We recently had the pleasure of meeting with multidisciplinary and single-needle tattoo artist Anthony “TonyDots” Medrano at his private studio. Despite the heavy summer heat, Tony greeted us with a weightless smile, a handshake each, and immediately offered to help carry our gear up to his studio.
Tony’s studio holds a trove of eclectic decor, art, and objects. To say that the space is colorful would be an understatement, but it is not the slightest bit overwhelming, and instead gives the impression that it was decorated with an attention to detail that is in every bit as playful as it is precise. Tony’s bench sits in the back corner, and as he set up his tattoo equipment, we had the chance to chat about his journey as an artist, finding the beauty in the little things, and waking up to watch the sunrise.
Now that we are getting things started, tell me about yourself.
I grew up on the Westside of Chicago until I was about 12 or 13 years old when my family moved to the suburbs. I know that they were just trying to do what was best for us, trying to keep me out of trouble, but the suburbs were really boring for me. I moved out of the house and back to the city as soon as I could and I’ve been here for about 10 years now. The city is home for me.
I’ve been tattooing since I was around 17. I think what was so interesting to me about tattoos was that they sit at this intersection of hard and soft. They have a reputation for being tough and gritty, but the artform itself is so delicate and soft. Especially when you consider how many tattoos are about love and memorials.
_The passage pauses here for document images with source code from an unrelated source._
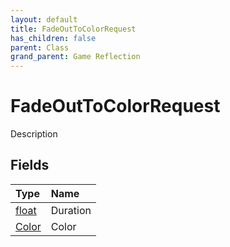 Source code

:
 ```yaml
---
layout: default
title: FadeOutToColorRequest
has_children: false
parent: Class
grand_parent: Game Reflection
---
```

# FadeOutToColorRequest
Description 

## Fields

| Type | Name |
|:----------|:--------------|
| [float](/riftbreaker-wiki/docs/game-reflection/components/float/) | Duration |
| [Color](/riftbreaker-wiki/docs/game-reflection/classes/color/) | Color |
When I first started tattooing, I only tattooed myself for like the first year that I ever picked up a machine. Mostly because if I messed up on myself it was all good, but if I messed up on someone else I was gonna be pressed. My dad was already well into his fifties, didn’t have a single tattoo, and he was like “Man, you got all the room right here. Practice on me.” So, my dad was the first person I tattooed for a while before I tattooed anyone else. He would always say “One day I’m going to have your originals, and that’s going to mean something.” And now when he comes here he is so proud, like “I told you. I told you this was going to be special.” And now he has hella tattoos, all from me. He’s my number one guy.
You’ve been doing art from a young age. You tattoo, paint, write poetry, design. Do you see it as an all encompassing practice?
100%. I feel like it’s under the umbrella of art, and the different facets of it. And they all feed each other. I’ve always loved writing so much and all of my art actually starts as written pieces first. Even when I do flash tattoos, they always start as a written piece and then I elaborate on what I wrote visually. Through tattooing, through painting, through ceramics. Just the way my brain works. It’s always written first, and then I extract imagery from what I wrote.
“I think the way that I decorate, the way that I dress, it’s all just joy triggers.”
This theme of love seems to run through your work. Can you tell me a little bit about that?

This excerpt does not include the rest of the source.